Vielleicht ist das einer der Gründe dafür, warum der Mensch ein so zerrissenes Leben führt. Niemals scheint er das, was er tut, zu lieben, obgleich es ein paar Menschen gibt, die das tun. Wenn man von der Arbeit leben würde, die man liebt, wäre alles anders. Dann würde man die Gesamtheit des Lebens verstehen. Wir haben das Leben in Fragmente zerteilt: in die Geschäftswelt, in die Welt der Kunst, in die Welt der Wissenschaft, in die Welt der Politik und die der Religion. Wir scheinen anzunehmen, dass alles von einander getrennt ist und getrennt bleiben muss. So werden wir zu Heuchlern, indem wir etwas Hässliches, Korruptes im Geschäftlichen tun und dann nach Hause kommen, um friedlich mit der Familie zu leben. Das züchtet Heuchelei, einen zwiespältigen, unaufrichtigen Lebensstandpunkt.
Das ist wirklich eine wunderbare Erde. Dieser Vogel da oben auf dem höchsten Baum sitzt jeden Morgen dort, schaut auf die Welt hinab, passt auf, ob kein größerer Vogel kommt, ein Vogel, der ihn töten könnte, beobachtet die Wolken, die vorüberziehenden Schatten und die weiten Ausdehnungen dieser Erde, die Flüsse, die Wälder und die Menschen, die von morgens bis nachts arbeiten. Wenn man überhaupt nachdenkt, muss man psychisch voller Leid sein. Man fragt sich, ob sich der Mensch je wandeln wird oder ob es nur die wenigen, die sehr wenigen sein werden.

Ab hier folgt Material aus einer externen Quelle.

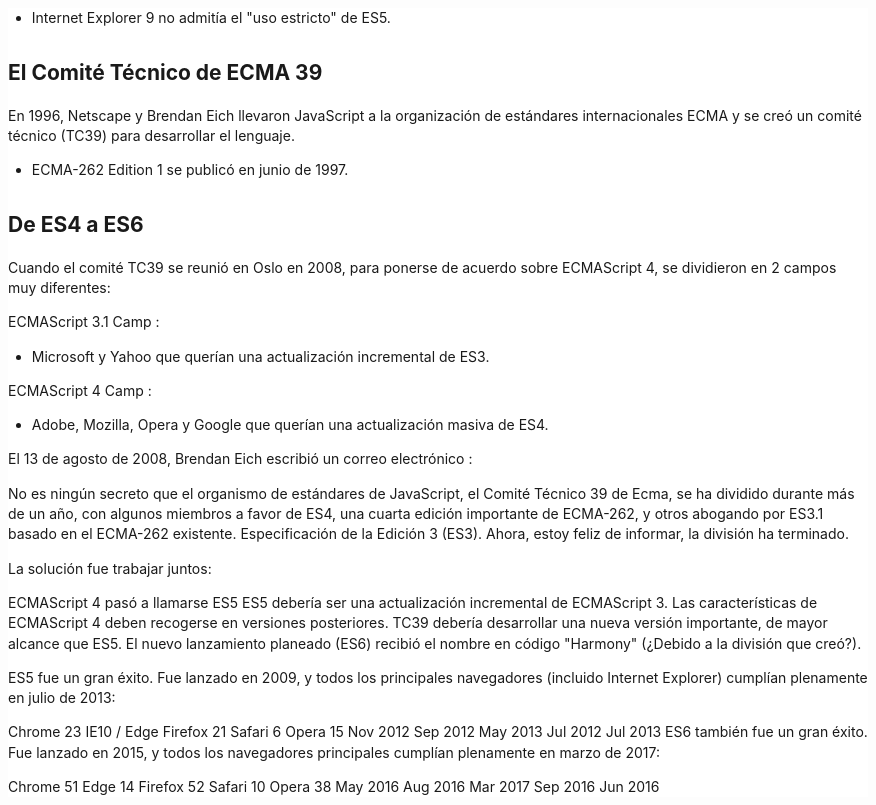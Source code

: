 - Internet Explorer 9 no admitía el "uso estricto" de ES5.

## El Comité Técnico de ECMA 39

En 1996, Netscape y Brendan Eich llevaron JavaScript a la organización de estándares internacionales ECMA y se creó un comité técnico (TC39) para desarrollar el lenguaje.

- ECMA-262 Edition 1 se publicó en junio de 1997.

## De ES4 a ES6

Cuando el comité TC39 se reunió en Oslo en 2008, para ponerse de acuerdo sobre ECMAScript 4, se dividieron en 2 campos muy diferentes:

ECMAScript 3.1 Camp :

- Microsoft y Yahoo que querían una actualización incremental de ES3.

ECMAScript 4 Camp :

- Adobe, Mozilla, Opera y Google que querían una actualización masiva de ES4.

El 13 de agosto de 2008, Brendan Eich escribió un correo electrónico :

No es ningún secreto que el organismo de estándares de JavaScript, el Comité Técnico 39 de Ecma, se ha dividido durante más de un año, con algunos miembros a favor de ES4, una cuarta edición importante de ECMA-262, y otros abogando por ES3.1 basado en el ECMA-262 existente. Especificación de la Edición 3 (ES3). Ahora, estoy feliz de informar, la división ha terminado.

La solución fue trabajar juntos:

ECMAScript 4 pasó a llamarse ES5
ES5 debería ser una actualización incremental de ECMAScript 3.
Las características de ECMAScript 4 deben recogerse en versiones posteriores.
TC39 debería desarrollar una nueva versión importante, de mayor alcance que ES5.
El nuevo lanzamiento planeado (ES6) recibió el nombre en código "Harmony" (¿Debido a la división que creó?).

ES5 fue un gran éxito. Fue lanzado en 2009, y todos los principales navegadores (incluido Internet Explorer) cumplían plenamente en julio de 2013:

Chrome 23 IE10 / Edge Firefox 21 Safari 6 Opera 15
Nov 2012 Sep 2012 May 2013 Jul 2012 Jul 2013
ES6 también fue un gran éxito. Fue lanzado en 2015, y todos los navegadores principales cumplían plenamente en marzo de 2017:

Chrome 51 Edge 14 Firefox 52 Safari 10 Opera 38
May 2016 Aug 2016 Mar 2017 Sep 2016 Jun 2016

Was für eine Beziehung haben die wenigen zu den vielen? Oder welche Beziehung haben denn die vielen zu den wenigen? Die vielen haben keine Beziehung zu den wenigen. Aber die wenigen haben eine Beziehung zu den vielen.

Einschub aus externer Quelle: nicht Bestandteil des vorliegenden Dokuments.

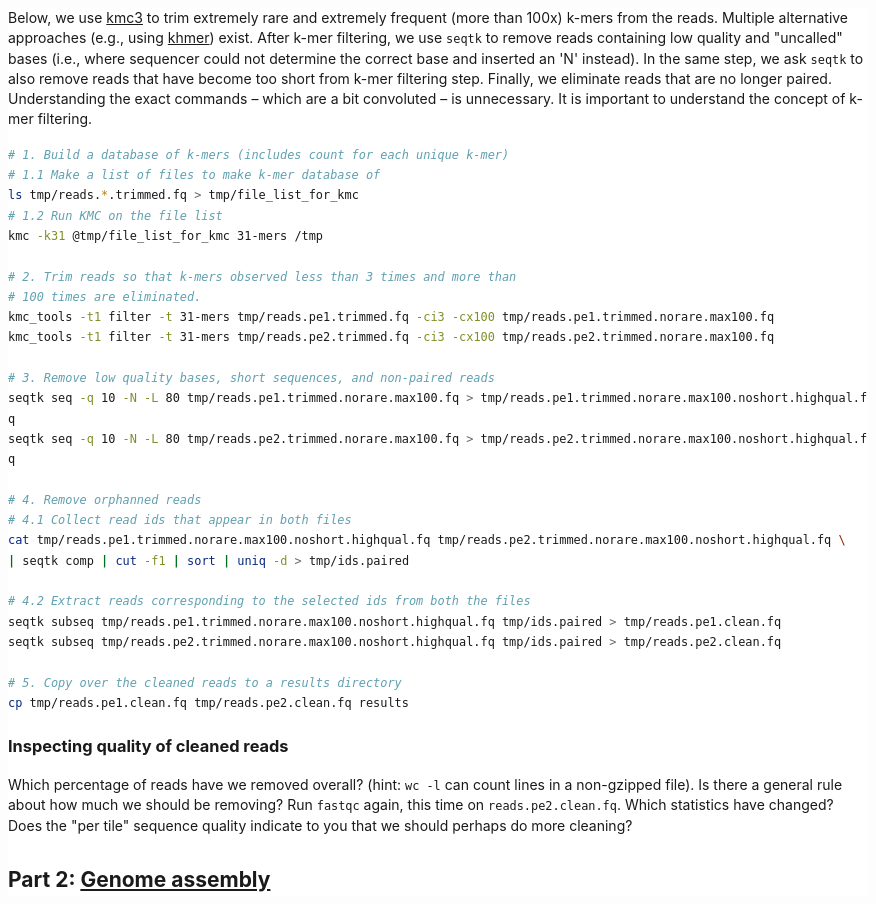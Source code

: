 Below, we use [kmc3](http://github.com/refresh-bio/KMC) to trim extremely rare and extremely frequent (more than 100x) k-mers from the reads.  Multiple alternative approaches (e.g., using [khmer](http://github.com/ged-lab/khmer)) exist. After k-mer filtering, we use `seqtk` to remove reads containing low quality and "uncalled" bases (i.e., where sequencer could not determine the correct base and inserted an 'N' instead). In the same step, we ask  `seqtk` to also remove reads that have become too short from k-mer filtering step. Finally, we eliminate reads that are no longer paired. Understanding the exact commands – which are a bit convoluted – is unnecessary. It is important to understand the concept of k-mer filtering.

```bash
# 1. Build a database of k-mers (includes count for each unique k-mer)
# 1.1 Make a list of files to make k-mer database of
ls tmp/reads.*.trimmed.fq > tmp/file_list_for_kmc
# 1.2 Run KMC on the file list
kmc -k31 @tmp/file_list_for_kmc 31-mers /tmp

# 2. Trim reads so that k-mers observed less than 3 times and more than
# 100 times are eliminated.
kmc_tools -t1 filter -t 31-mers tmp/reads.pe1.trimmed.fq -ci3 -cx100 tmp/reads.pe1.trimmed.norare.max100.fq
kmc_tools -t1 filter -t 31-mers tmp/reads.pe2.trimmed.fq -ci3 -cx100 tmp/reads.pe2.trimmed.norare.max100.fq

# 3. Remove low quality bases, short sequences, and non-paired reads
seqtk seq -q 10 -N -L 80 tmp/reads.pe1.trimmed.norare.max100.fq > tmp/reads.pe1.trimmed.norare.max100.noshort.highqual.fq
seqtk seq -q 10 -N -L 80 tmp/reads.pe2.trimmed.norare.max100.fq > tmp/reads.pe2.trimmed.norare.max100.noshort.highqual.fq

# 4. Remove orphanned reads
# 4.1 Collect read ids that appear in both files
cat tmp/reads.pe1.trimmed.norare.max100.noshort.highqual.fq tmp/reads.pe2.trimmed.norare.max100.noshort.highqual.fq \
| seqtk comp | cut -f1 | sort | uniq -d > tmp/ids.paired

# 4.2 Extract reads corresponding to the selected ids from both the files
seqtk subseq tmp/reads.pe1.trimmed.norare.max100.noshort.highqual.fq tmp/ids.paired > tmp/reads.pe1.clean.fq
seqtk subseq tmp/reads.pe2.trimmed.norare.max100.noshort.highqual.fq tmp/ids.paired > tmp/reads.pe2.clean.fq

# 5. Copy over the cleaned reads to a results directory
cp tmp/reads.pe1.clean.fq tmp/reads.pe2.clean.fq results
```

### Inspecting quality of cleaned reads

Which percentage of reads have we removed overall? (hint: `wc -l` can count lines in a non-gzipped file). Is there a general rule about how much we should be removing?
Run `fastqc` again, this time on `reads.pe2.clean.fq`. Which statistics have changed? Does the "per tile" sequence quality indicate to you that we should perhaps do more cleaning?

## Part 2: [Genome assembly](assembly)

Während man neben einer Eidechse auf einem Stein sitzt und in das Tal hinabschaut, wagt man nicht sich zu rühren, denn davon könnte die Eidechse gestört werden oder Angst bekommen. Auch die Eidechse passt auf. Die Welt dreht sich weiter, erfindet Götter, folgt der Hierarchie von Gottes Repräsentanten; und aller Schein und Schande der Illusion wird sich wahrscheinlich fortsetzen. Die Tausende von Problemen werden immer schwieriger und verwickelter werden. Allein die Intelligenz der Liebe und des Erbarmens kann alle Lebensprobleme lösen. Diese Intelligenz ist das einzige Instrument, das sich niemals abnutzt oder sinnlos werden kann.